> [Description of the task]
Your answer should be an exact copy of all the entries, free of pictures.

**** Provided records ****

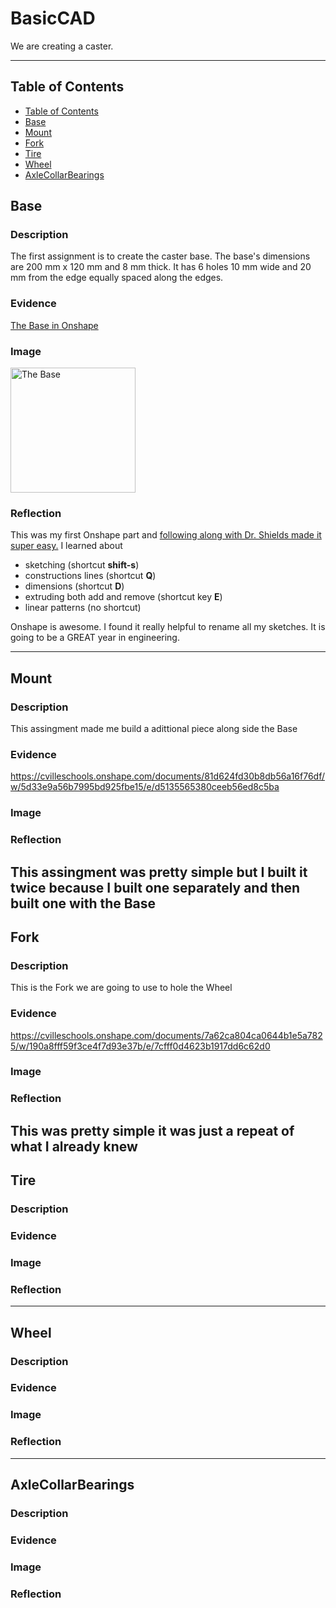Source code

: # BasicCAD

We are creating a caster.

---
## Table of Contents
* [Table of Contents](#Table-of-Contents)
* [Base](#Base)
* [Mount](#Mount)
* [Fork](#Fork)
* [Tire](#Tire)
* [Wheel](#Wheel)
* [AxleCollarBearings](#AxleCollarBearings)

## Base

### Description

The first assignment is to create the caster base.  The base's dimensions are 200 mm x 120 mm and 8 mm thick.  It has 6 holes 10 mm wide and 20 mm from the edge equally spaced along the edges.

### Evidence
[The Base in Onshape](https://cvilleschools.onshape.com/documents/0d70f655203ca304cb3c5b7d/w/f55603f962f6fc74f5548a68/e/41d730c570a8d75fce9f51b6)

### Image

<img src="https://github.com/OneCHSEngr/BasicCAD/blob/master/images/Base.jpg?raw=true" alt="The Base" width="200">

### Reflection

This was my first Onshape part and [following along with Dr. Shields made it super easy.](https://www.youtube.com/watch?v=93BFUD-HAG8&feature=emb_title&scrlybrkr=5670f0b4)  I learned about 
* sketching (shortcut **shift-s**)
* constructions lines (shortcut **Q**)
* dimensions (shortcut **D**)
* extruding both add and remove (shortcut key **E**)
* linear patterns (no shortcut)

Onshape is awesome.  I found it really helpful to rename all my sketches.  It is going to be a GREAT year in engineering.

---


## Mount

### Description
This assingment made me build a adittional piece along side the Base
### Evidence
https://cvilleschools.onshape.com/documents/81d624fd30b8db56a16f76df/w/5d33e9a56b7995bd925fbe15/e/d5135565380ceeb56ed8c5ba
### Image

### Reflection
This assingment was pretty simple but I built it twice because I built one separately and then built one with the Base
---


## Fork

### Description
This is the Fork we are going to use to hole the Wheel
### Evidence
https://cvilleschools.onshape.com/documents/7a62ca804ca0644b1e5a7825/w/190a8fff59f3ce4f7d93e37b/e/7cfff0d4623b1917dd6c62d0
### Image

### Reflection
This was pretty simple it was just a repeat of what I already knew
---


## Tire

### Description

### Evidence

### Image

### Reflection

---


## Wheel

### Description

### Evidence

### Image

### Reflection

---


## AxleCollarBearings

### Description

### Evidence

### Image

### Reflection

****

> [Output for this exercise]
Source code

: # BasicCAD

We are creating a caster.

---
## Table of Contents
* [Table of Contents](#Table-of-Contents)
* [Base](#Base)
* [Mount](#Mount)
* [Fork](#Fork)
* [Tire](#Tire)
* [Wheel](#Wheel)
* [AxleCollarBearings](#AxleCollarBearings)

## Base

### Description

The first assignment is to create the caster base.  The base's dimensions are 200 mm x 120 mm and 8 mm thick.  It has 6 holes 10 mm wide and 20 mm from the edge equally spaced along the edges.

### Evidence
[The Base in Onshape](https://cvilleschools.onshape.com/documents/0d70f655203ca304cb3c5b7d/w/f55603f962f6fc74f5548a68/e/41d730c570a8d75fce9f51b6)

### Image

<img src="https://github.com/OneCHSEngr/BasicCAD/blob/master/images/Base.jpg?raw=true" alt="The Base" width="200">

### Reflection

This was my first Onshape part and [following along with Dr. Shields made it super easy.](https://www.youtube.com/watch?v=93BFUD-HAG8&feature=emb_title&scrlybrkr=5670f0b4)  I learned about 
* sketching (shortcut **shift-s**)
* constructions lines (shortcut **Q**)
* dimensions (shortcut **D**)
* extruding both add and remove (shortcut key **E**)
* linear patterns (no shortcut)

Onshape is awesome.  I found it really helpful to rename all my sketches.  It is going to be a GREAT year in engineering.

---


## Mount

### Description
This assingment made me build a adittional piece along side the Base
### Evidence
https://cvilleschools.onshape.com/documents/81d624fd30b8db56a16f76df/w/5d33e9a56b7995bd925fbe15/e/d5135565380ceeb56ed8c5ba
### Image

### Reflection
This assingment was pretty simple but I built it twice because I built one separately and then built one with the Base
---


## Fork

### Description
This is the Fork we are going to use to hole the Wheel
### Evidence
https://cvilleschools.onshape.com/documents/7a62ca804ca0644b1e5a7825/w/190a8fff59f3ce4f7d93e37b/e/7cfff0d4623b1917dd6c62d0
### Image

### Reflection
This was pretty simple it was just a repeat of what I already knew
---


## Tire

### Description

### Evidence

### Image

### Reflection

---


## Wheel

### Description

### Evidence

### Image

### Reflection

---


## AxleCollarBearings

### Description

### Evidence

### Image

### Reflection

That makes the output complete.